The Climate Action Network Europe (CAN) and the Global Legal Action Network (GLAN), two climate NGOs, announced on Tuesday that they were suing the European Commission over concerns about failing to meet climate targets by 2030.
In their statement, CAN and GLAN said they had gone to the Court of Justice of the EU (CJEU) because they believed the Community executive had “set unlawful annual emission limits until 2030 for each Union country in the sectors of construction, agriculture, waste, small industry and transport, which account for around 57% of total greenhouse gas emissions in the EU-27.”

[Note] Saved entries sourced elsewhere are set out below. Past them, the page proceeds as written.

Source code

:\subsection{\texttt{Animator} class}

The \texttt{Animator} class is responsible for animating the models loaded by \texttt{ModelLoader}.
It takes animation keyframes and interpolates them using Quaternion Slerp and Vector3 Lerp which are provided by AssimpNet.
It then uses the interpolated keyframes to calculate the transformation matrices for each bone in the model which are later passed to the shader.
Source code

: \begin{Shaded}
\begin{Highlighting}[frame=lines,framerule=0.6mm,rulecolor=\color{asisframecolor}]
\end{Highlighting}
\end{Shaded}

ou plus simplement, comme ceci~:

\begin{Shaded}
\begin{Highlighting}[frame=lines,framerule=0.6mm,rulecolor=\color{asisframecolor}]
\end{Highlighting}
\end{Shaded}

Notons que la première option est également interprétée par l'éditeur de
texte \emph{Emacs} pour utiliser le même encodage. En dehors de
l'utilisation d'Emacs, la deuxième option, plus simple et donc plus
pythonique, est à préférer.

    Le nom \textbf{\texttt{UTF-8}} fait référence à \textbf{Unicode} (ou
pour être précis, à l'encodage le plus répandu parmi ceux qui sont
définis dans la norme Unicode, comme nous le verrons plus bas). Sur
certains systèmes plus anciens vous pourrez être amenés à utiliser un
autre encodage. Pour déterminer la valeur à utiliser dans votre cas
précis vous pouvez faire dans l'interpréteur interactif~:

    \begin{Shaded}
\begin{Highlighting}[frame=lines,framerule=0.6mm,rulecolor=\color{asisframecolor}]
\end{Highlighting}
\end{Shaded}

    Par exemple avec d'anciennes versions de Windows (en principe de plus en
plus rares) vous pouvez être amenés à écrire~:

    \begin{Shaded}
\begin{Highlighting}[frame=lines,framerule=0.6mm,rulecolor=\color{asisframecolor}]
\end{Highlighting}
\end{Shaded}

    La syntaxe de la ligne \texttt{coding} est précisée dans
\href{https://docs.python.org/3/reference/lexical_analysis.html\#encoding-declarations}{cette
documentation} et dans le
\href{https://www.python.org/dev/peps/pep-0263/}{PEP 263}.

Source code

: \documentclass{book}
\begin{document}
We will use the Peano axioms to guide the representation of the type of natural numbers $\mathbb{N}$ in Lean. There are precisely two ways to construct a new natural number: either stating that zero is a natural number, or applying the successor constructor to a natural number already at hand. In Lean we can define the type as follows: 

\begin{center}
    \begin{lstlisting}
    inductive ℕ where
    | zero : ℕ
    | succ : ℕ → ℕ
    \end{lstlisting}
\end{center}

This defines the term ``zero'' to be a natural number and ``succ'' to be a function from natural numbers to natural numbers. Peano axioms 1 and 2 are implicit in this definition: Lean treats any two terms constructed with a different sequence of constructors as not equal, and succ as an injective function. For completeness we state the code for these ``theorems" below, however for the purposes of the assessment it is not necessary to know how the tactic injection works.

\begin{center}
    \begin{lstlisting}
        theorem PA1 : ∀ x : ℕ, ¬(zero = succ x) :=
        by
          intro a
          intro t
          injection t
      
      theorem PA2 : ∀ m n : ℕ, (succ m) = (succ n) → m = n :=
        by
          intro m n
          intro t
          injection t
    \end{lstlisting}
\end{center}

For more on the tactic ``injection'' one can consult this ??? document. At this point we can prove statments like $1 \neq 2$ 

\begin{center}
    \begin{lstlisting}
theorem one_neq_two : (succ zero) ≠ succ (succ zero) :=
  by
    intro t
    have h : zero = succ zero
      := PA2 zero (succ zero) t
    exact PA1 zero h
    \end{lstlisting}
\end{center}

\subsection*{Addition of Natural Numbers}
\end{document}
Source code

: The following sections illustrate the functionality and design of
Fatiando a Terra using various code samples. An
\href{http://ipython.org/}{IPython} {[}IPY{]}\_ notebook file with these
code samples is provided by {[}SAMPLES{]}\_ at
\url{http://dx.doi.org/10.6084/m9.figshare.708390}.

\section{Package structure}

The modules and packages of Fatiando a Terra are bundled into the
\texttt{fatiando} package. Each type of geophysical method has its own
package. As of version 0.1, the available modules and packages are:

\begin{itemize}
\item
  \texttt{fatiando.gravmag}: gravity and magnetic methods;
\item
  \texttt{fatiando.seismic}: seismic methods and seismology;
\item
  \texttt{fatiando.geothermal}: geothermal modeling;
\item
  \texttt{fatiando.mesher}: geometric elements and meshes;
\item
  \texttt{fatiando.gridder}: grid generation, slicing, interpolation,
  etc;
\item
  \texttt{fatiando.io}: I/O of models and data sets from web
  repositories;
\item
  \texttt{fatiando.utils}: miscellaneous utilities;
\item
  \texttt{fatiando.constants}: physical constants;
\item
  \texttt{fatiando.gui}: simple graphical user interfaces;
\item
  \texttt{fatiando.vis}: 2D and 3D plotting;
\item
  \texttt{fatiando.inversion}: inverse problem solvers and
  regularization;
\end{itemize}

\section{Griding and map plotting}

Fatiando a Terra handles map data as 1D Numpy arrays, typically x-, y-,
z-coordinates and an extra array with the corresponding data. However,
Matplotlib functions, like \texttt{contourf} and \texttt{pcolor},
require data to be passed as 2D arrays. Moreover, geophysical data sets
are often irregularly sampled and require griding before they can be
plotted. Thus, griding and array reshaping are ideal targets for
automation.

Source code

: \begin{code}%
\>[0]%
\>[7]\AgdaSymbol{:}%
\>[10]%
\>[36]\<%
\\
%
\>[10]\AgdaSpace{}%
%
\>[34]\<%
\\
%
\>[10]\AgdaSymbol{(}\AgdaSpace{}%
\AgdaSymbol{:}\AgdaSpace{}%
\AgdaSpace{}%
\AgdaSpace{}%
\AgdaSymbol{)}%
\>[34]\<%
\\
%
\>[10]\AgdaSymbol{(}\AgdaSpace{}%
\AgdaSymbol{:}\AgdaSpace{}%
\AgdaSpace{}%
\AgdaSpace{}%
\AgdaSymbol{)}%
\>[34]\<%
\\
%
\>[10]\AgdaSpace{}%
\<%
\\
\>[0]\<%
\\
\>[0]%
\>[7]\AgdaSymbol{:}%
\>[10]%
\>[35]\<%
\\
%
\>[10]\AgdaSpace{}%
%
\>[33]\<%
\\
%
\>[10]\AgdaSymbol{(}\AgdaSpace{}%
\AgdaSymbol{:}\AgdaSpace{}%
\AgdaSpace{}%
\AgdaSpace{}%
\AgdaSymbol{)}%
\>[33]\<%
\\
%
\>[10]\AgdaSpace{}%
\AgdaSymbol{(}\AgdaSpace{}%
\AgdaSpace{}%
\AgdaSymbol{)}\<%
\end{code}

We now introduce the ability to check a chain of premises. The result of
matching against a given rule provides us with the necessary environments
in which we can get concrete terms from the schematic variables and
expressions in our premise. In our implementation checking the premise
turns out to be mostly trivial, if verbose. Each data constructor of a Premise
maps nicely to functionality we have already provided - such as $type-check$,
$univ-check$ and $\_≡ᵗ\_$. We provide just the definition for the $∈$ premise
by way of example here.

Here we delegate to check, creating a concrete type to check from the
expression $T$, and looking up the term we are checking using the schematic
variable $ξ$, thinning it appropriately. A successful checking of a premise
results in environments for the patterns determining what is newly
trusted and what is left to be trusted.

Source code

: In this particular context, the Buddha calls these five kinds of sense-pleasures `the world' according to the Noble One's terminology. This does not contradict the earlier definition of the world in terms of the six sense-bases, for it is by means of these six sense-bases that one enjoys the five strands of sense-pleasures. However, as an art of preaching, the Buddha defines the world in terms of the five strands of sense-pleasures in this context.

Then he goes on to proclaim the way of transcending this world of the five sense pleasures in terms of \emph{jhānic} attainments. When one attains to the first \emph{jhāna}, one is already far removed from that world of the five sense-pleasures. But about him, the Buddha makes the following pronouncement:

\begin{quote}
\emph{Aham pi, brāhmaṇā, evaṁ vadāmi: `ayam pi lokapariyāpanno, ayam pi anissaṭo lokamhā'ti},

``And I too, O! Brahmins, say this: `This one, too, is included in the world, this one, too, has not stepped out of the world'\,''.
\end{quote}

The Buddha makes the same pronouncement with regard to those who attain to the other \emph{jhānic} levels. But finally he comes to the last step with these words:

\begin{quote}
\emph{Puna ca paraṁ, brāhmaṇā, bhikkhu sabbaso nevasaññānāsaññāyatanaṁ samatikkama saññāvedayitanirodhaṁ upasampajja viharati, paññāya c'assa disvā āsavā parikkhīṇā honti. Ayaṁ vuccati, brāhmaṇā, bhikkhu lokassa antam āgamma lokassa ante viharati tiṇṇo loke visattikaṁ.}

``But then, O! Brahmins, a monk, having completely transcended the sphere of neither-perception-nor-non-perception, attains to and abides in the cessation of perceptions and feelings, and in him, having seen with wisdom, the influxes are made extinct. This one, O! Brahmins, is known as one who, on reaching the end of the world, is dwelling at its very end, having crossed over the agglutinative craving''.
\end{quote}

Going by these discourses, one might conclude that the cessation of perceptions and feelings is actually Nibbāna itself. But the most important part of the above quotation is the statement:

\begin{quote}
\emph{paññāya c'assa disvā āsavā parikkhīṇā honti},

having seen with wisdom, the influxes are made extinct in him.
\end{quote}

“We believe that the EU’s 2030 targets were not based on the best available climate science,” and that “the 2030 target and its accompanying impact assessment contain a number of legal shortcomings that suggest that the annual emissions allocations are in conflict with environmental law,” the climate associations added in a press release.
For these reasons, CAN and GLAN understand that “the EU’s global climate ambitions continue to deviate alarmingly from the Paris Agreement’s 1.5°C limit”, and so the current legal process aims to be “a call for an EU decision to encourage producers to accelerate their climate action and go beyond the inadequate level of ambition of the Fit for 55 legislative package, thereby delivering sharp emissions reductions in the short term and achieving at least a 65% reduction in gross emissions by 2030.”
NGOs are therefore hoping for a ruling that obliges the Commission to review and increase national commitment limits for the reduction of annual greenhouse gas emissions, hoping that in terms of timing, the first hearing will take place in the General Court (first instance of the CJEU) in the second half of 2025 and a decision in early 2026.
“We must use all available channels to put pressure on the European Commission to align the EU’s climate ambitions with its fair share of the Paris Agreement’s 1.5°C target. The EU must accelerate its emissions reductions and achieve at least a 65% reduction by 2030 if it is to become a credible player,” stresses CAN Europe’s head of climate action Sven Harmeling, quoted in the statement.
Since NGOs cannot have direct access to the CJEU, the process that has now ended began a year ago, when the two organisations took their first administrative action against the European institution before the court, to which they said Brussels “responded unsatisfactorily”, which then led to the current challenge.